What needs to be done =>
Across the records that follow, give the number of lines containing the word "Tkinter" and nothing else.
*** Data to examine ***
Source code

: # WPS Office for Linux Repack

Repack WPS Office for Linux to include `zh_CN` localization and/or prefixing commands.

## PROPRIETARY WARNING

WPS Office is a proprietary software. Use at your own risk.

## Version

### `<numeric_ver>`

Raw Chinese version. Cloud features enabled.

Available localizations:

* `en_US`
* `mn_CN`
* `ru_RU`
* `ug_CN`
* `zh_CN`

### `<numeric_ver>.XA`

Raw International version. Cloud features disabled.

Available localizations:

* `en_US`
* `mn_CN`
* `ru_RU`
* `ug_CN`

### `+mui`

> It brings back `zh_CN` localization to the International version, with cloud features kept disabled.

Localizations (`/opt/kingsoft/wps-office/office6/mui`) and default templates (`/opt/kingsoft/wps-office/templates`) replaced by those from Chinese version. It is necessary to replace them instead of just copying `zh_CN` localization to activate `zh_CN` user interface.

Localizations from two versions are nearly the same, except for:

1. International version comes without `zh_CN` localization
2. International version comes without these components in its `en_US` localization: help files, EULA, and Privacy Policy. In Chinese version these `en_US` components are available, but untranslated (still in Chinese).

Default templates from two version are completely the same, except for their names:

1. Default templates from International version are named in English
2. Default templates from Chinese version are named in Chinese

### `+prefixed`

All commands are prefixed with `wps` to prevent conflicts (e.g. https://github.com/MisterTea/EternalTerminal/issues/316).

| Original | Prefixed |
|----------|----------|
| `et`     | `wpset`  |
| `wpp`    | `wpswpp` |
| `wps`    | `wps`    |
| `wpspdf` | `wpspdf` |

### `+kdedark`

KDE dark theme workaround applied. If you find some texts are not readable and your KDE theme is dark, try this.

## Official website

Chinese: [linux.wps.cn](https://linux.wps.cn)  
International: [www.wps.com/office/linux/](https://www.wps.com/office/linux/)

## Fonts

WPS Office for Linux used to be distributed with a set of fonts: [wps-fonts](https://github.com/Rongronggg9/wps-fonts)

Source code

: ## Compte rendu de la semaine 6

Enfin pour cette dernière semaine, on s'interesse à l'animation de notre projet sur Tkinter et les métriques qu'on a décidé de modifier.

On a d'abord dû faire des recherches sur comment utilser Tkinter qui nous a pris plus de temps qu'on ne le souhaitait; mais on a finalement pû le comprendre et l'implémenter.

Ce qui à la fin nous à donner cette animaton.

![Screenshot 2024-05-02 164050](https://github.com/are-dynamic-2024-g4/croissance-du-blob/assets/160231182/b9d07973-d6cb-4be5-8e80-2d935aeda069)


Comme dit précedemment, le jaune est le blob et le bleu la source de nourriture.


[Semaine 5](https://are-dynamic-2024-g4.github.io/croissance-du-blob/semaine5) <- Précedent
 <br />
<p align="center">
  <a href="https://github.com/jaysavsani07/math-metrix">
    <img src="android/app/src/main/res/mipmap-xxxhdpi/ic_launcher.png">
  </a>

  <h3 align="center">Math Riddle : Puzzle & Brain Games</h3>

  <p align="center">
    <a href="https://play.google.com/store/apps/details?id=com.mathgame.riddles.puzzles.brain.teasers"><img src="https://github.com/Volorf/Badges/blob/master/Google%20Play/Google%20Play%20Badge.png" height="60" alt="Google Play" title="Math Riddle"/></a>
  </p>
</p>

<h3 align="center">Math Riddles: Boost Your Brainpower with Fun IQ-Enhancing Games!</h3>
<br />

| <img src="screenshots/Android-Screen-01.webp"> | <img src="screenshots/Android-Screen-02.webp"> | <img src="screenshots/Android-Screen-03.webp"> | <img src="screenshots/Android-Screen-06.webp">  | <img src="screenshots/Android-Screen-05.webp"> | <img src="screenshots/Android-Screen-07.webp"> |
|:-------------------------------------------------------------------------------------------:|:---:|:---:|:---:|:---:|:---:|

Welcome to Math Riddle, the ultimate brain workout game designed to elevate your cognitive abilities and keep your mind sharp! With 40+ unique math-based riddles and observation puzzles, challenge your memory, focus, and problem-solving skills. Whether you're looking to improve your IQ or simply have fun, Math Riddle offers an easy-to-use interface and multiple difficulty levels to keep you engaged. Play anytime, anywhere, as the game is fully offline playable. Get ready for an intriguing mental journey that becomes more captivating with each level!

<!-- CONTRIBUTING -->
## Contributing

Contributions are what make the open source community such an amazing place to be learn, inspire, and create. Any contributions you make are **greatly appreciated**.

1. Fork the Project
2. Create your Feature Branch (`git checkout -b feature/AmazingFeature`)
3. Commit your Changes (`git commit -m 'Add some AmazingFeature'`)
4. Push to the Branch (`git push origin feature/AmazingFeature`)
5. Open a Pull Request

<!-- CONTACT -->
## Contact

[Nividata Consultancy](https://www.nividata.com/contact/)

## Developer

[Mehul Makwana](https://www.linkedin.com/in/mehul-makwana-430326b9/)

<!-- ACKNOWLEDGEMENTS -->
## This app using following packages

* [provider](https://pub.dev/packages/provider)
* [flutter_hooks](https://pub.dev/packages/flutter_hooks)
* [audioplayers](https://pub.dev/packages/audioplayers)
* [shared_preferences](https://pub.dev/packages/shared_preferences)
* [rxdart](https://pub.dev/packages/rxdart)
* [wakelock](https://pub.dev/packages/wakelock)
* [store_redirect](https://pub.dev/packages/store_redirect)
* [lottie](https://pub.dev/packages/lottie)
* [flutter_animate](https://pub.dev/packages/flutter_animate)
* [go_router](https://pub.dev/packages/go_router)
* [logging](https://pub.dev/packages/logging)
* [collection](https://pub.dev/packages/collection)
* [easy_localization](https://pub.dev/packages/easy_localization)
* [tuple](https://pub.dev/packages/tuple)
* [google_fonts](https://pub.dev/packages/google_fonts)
*** End of Data to examine ***
Reply to the exercise =>
2